Extracted records

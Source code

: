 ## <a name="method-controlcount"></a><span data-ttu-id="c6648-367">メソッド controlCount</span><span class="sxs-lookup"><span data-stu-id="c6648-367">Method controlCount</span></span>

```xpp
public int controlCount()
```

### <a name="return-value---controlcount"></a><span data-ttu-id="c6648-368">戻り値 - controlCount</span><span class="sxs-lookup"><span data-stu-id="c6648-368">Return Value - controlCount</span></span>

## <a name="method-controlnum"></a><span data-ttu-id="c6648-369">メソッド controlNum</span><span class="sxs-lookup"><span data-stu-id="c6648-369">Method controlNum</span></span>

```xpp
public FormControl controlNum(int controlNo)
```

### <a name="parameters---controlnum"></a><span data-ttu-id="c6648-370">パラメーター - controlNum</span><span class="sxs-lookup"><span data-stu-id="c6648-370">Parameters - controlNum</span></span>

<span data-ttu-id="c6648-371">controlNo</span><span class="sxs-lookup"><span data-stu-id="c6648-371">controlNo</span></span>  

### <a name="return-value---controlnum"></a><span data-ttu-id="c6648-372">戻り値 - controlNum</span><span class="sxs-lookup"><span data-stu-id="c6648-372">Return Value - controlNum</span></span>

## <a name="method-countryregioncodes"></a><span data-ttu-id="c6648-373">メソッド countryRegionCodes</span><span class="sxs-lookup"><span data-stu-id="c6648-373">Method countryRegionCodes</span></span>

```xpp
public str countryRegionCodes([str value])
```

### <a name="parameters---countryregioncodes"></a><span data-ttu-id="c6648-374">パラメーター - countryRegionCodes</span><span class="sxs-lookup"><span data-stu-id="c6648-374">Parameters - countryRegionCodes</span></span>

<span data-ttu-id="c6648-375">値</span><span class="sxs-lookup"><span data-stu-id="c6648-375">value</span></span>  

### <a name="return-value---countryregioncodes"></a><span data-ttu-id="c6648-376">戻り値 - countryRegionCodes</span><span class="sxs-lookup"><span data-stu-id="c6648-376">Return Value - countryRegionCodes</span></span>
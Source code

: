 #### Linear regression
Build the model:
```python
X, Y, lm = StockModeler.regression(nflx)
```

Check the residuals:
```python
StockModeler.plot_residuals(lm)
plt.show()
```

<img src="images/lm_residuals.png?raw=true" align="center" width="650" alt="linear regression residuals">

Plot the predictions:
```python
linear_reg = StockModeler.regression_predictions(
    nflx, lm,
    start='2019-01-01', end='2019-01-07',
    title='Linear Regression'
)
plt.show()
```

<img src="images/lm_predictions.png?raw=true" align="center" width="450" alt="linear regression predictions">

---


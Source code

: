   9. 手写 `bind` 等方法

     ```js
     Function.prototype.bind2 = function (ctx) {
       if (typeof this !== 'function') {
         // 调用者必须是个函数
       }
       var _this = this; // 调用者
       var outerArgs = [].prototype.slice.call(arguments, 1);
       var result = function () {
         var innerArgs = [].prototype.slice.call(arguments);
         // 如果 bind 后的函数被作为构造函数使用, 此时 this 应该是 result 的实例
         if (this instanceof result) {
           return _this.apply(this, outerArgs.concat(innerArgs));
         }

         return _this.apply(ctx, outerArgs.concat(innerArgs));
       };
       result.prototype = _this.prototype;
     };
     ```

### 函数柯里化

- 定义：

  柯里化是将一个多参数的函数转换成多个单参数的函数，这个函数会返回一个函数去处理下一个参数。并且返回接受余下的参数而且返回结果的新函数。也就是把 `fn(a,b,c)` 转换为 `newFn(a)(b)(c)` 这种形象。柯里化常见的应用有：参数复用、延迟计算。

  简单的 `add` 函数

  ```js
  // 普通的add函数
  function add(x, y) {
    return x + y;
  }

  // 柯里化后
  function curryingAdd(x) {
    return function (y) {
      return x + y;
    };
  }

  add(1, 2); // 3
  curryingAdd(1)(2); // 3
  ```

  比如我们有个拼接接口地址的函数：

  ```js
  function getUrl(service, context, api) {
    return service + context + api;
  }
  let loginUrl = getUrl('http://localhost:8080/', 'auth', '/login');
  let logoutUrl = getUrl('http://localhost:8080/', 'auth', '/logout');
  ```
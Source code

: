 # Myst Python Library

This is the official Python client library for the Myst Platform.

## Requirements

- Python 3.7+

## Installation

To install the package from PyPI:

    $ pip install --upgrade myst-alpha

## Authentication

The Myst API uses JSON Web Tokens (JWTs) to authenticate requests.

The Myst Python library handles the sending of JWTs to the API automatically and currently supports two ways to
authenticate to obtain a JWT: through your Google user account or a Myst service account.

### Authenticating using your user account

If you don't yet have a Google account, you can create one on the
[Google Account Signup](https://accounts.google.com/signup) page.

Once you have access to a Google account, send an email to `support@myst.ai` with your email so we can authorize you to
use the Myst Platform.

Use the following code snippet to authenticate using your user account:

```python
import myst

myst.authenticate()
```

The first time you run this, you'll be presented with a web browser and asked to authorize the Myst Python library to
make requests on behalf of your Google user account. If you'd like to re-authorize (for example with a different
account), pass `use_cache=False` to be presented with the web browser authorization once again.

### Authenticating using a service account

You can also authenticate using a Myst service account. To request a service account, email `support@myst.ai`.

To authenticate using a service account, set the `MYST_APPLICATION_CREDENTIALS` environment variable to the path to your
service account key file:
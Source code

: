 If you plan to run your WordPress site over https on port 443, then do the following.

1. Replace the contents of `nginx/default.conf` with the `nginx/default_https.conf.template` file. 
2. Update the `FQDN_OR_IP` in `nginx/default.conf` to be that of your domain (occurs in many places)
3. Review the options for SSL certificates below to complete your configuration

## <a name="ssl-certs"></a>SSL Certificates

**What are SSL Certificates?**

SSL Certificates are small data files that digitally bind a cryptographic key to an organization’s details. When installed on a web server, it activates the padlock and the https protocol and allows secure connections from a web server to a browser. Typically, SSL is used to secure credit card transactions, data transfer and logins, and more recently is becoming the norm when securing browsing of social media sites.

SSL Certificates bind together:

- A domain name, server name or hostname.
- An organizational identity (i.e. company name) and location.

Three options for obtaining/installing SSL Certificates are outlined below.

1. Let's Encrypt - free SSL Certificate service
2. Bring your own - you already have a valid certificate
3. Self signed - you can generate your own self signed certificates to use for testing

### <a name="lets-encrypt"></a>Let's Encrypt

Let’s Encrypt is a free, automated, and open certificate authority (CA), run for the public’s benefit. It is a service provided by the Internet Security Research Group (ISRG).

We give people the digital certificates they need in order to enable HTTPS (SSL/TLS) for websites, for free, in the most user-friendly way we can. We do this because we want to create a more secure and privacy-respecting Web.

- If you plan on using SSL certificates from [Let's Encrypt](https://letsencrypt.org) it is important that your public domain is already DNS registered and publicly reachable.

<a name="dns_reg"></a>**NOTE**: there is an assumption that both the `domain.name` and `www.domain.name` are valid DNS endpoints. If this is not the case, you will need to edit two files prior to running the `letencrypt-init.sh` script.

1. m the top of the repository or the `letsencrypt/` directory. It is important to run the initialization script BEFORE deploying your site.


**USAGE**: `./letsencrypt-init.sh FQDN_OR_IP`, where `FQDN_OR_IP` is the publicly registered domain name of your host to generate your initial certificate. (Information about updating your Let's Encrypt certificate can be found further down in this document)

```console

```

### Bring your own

• INSTRUCTIONS FOR THE TASK:
Whenever a line in the records above contains the string "result", copy that line.

• RESPONSE TO THE EXERCISE:
       var result = function () {
         // 如果 bind 后的函数被作为构造函数使用, 此时 this 应该是 result 的实例
         if (this instanceof result) {
       result.prototype = _this.prototype;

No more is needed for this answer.